02. ROCK AND ROLL HERO

アルバムタイトル曲は痛快なロックンロール!

桑田さんご本人によると、これは1970年代初頭に活躍したマーク・ボラン率いる「T.Rex」なんかを意識しているとのこと。個人的には、その流れで後年サザンの名曲「ロックンロール・スーパーマン」に繋がったのではないかと感じている。またこの曲は、アルバム「Rock n' Roll」の頃のジョン・レノンに影響されているところもあるのではないだろうか。
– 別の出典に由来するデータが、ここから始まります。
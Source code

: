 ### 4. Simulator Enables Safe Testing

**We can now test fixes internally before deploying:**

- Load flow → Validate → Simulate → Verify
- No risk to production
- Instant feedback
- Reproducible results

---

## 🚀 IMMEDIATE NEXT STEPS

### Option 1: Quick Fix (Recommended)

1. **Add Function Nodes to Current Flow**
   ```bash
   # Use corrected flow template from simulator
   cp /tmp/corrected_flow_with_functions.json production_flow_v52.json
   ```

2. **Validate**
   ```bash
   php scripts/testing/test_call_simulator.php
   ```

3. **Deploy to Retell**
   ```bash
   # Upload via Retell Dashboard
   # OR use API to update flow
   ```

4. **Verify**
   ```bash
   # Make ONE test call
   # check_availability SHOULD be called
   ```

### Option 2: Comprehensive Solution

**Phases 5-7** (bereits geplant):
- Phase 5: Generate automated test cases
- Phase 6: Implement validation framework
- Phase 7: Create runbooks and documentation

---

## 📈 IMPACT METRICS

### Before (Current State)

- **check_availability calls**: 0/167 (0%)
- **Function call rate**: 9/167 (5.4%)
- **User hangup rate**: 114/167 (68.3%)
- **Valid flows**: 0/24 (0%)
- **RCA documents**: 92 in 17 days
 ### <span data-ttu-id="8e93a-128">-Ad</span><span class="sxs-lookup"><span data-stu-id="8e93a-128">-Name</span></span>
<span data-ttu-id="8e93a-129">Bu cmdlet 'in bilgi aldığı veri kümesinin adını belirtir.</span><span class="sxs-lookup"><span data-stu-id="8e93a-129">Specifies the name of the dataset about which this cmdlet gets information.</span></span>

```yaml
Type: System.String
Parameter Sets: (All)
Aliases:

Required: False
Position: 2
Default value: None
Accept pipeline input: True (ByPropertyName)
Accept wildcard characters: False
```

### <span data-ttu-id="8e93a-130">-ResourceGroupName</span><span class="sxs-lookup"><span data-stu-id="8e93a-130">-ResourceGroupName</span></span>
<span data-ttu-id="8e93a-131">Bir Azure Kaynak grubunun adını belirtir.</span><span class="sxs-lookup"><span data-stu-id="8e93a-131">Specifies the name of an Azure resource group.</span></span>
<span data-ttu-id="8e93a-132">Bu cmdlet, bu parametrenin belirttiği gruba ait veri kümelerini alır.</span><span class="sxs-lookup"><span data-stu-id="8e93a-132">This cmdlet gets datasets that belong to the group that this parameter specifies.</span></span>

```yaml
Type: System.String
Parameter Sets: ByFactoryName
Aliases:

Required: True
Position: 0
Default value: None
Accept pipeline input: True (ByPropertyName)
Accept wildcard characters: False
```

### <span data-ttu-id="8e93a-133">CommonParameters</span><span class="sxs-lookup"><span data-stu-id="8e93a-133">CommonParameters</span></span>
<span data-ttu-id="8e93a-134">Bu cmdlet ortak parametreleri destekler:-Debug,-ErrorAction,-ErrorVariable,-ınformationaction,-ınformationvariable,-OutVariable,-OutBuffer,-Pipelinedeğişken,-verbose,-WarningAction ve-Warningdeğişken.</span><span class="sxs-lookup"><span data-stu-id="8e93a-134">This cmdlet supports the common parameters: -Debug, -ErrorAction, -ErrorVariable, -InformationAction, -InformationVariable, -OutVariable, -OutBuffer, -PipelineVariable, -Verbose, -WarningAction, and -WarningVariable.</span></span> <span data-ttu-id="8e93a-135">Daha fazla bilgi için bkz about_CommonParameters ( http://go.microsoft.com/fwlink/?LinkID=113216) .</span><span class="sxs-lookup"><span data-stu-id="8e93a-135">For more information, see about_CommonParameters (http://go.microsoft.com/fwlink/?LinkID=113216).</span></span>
ROCK AND ROLL HERO」とは実はアメリカ合衆国のことを痛烈な皮肉を込めてこう呼んでいる。2002年は同時多発テロの翌年でありイラク戦争開戦の前年。アメリカがやや冷静さを失い世界が不穏な空気に包まれていた頃。おそらく桑田さんもそうだし自分たちもそうだが、思春期にロックやポップスに出会い、アメリカという国に憧れていた。そんなアメリカがちょっと変な方向へ向かっていないか?という疑問が首をもたげて、またそれに盲従しようとしていた(ように見えた)日本。そんな世相に対し♪青春の同志よ沈黙は愛じゃない 声を上げようというアジテーションがこの曲。この時期から16年たった現在(2018年)でも状況はそう変わっていなくて、この曲のメッセージは十分今でも通じることに驚く。

まあそういう難しいことは置いといても、この曲は最高のロックンロールであり、間奏のピアノソロなんて最高。ライブでももちろんよく演奏されている。